I apologize for bringing this topic up once more...I used to have a sand substrate. However, I got fed up with the maintenance it required. I decided to try the pool filter sand. Sadly, they do not sell the brands you guys are using and I am wondering if you could tell me what is the grain size of the common commercial pool filter sand which is mentioned so many times on the forum.

The quartz (silica) grains I have are around 0.8-1.5mm. It's relatively small compared to gravel but it's not as fine as the sand I used to have.

Thank you for your help.


----------



## Sprungster (Mar 17, 2008)

:thumb: any1?


----------



## pro zac (Apr 24, 2008)

i didnt know that pfs came in different sizes, i just bought the pfs that was at the supply house, well actually my friends a pool guy so he got it for me for free.


----------



## macclellan (Nov 30, 2006)

The PFS from Home Depot is much larger grain than from Lowes.

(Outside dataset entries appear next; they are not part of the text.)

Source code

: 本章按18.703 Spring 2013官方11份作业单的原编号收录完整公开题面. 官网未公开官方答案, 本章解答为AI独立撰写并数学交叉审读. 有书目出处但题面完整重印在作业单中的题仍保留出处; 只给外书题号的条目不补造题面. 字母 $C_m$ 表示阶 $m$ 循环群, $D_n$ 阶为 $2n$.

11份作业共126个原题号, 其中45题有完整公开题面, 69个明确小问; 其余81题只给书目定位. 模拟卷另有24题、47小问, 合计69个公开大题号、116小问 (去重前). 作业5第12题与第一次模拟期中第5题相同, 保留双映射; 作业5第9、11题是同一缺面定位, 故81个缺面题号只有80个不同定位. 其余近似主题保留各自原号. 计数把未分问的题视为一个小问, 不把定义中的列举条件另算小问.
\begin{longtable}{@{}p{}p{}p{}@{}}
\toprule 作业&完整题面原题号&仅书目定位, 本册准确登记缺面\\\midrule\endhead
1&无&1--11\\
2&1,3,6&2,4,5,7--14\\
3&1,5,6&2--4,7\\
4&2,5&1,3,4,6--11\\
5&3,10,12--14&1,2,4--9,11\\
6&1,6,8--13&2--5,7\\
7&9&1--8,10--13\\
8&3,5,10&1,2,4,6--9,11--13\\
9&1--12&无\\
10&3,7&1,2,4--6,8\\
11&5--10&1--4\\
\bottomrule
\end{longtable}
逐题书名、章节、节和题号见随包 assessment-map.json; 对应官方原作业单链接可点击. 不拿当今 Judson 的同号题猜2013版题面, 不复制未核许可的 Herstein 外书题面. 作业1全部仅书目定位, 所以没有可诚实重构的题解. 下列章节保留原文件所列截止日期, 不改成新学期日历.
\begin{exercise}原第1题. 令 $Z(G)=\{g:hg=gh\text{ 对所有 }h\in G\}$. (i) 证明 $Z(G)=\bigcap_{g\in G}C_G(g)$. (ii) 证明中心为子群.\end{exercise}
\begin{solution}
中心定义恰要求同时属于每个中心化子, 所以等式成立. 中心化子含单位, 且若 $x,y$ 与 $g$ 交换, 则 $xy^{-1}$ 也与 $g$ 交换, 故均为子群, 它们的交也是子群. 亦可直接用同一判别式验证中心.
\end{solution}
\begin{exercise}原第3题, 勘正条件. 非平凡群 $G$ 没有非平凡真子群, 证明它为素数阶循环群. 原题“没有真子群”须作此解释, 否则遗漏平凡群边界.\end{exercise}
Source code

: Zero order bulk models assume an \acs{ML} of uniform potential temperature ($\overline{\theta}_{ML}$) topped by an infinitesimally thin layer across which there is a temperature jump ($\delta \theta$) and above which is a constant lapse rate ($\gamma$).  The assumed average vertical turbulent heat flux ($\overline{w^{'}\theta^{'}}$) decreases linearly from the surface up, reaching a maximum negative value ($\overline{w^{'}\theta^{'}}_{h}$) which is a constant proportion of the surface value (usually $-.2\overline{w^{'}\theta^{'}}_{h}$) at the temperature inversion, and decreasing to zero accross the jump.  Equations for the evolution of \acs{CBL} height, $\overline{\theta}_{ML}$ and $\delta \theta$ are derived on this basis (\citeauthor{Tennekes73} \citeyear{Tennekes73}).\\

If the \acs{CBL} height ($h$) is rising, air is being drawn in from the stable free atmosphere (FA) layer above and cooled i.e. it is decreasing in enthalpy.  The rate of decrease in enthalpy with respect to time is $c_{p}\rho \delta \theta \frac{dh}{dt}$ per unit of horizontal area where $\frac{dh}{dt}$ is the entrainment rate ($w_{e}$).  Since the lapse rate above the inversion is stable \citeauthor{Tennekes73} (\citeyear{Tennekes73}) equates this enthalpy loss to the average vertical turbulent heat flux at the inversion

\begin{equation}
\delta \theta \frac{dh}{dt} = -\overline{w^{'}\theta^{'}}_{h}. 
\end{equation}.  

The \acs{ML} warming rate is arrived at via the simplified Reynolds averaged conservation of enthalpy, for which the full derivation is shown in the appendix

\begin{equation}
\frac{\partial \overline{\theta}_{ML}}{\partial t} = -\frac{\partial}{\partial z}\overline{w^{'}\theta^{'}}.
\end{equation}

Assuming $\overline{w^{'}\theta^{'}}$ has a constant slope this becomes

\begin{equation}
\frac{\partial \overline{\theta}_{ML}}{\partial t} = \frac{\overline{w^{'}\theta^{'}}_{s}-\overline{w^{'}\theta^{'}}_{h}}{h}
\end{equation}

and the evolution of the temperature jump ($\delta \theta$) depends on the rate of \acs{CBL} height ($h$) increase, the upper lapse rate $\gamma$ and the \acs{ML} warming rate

Your mileage may vary.


----------



## Bizill (Jul 20, 2008)

my pfs, not being in front of me at this second, says something to the effect of "#20" iirc?


----------



## zazz (Apr 5, 2008)

i would say that my pool filter sand is the same as sugar.....if that helps.


----------



## magic_cichlid (Jun 30, 2003)

I got mine from Ace Hardware. $19 for 100 lbs, and it's a large grain size. I've had the Leslie's Pools sand too and I like Ace's better. Just a thought in case you have an Ace nearby.


----------



## pro zac (Apr 24, 2008)

lowes is expensive! at the pool supply houses its only $5 per 50lbs


----------



## Hoosier Tank (May 8, 2007)

magic_cichlid said:


> I got mine from Ace Hardware. $19 for 100 lbs, and it's a large grain size. I've had the Leslie's Pools sand too and I like Ace's better. Just a thought in case you have an Ace nearby.


"Location: Israel".... doubt if there is one close. :wink:


----------



## zazz (Apr 5, 2008)

erm ....ace hardware is wherever america goes..... so all the colonies have them...including the philippines and israel. :thumb:


----------



## magic_cichlid (Jun 30, 2003)

lol...sorry about that...a minor detail. :lol:


----------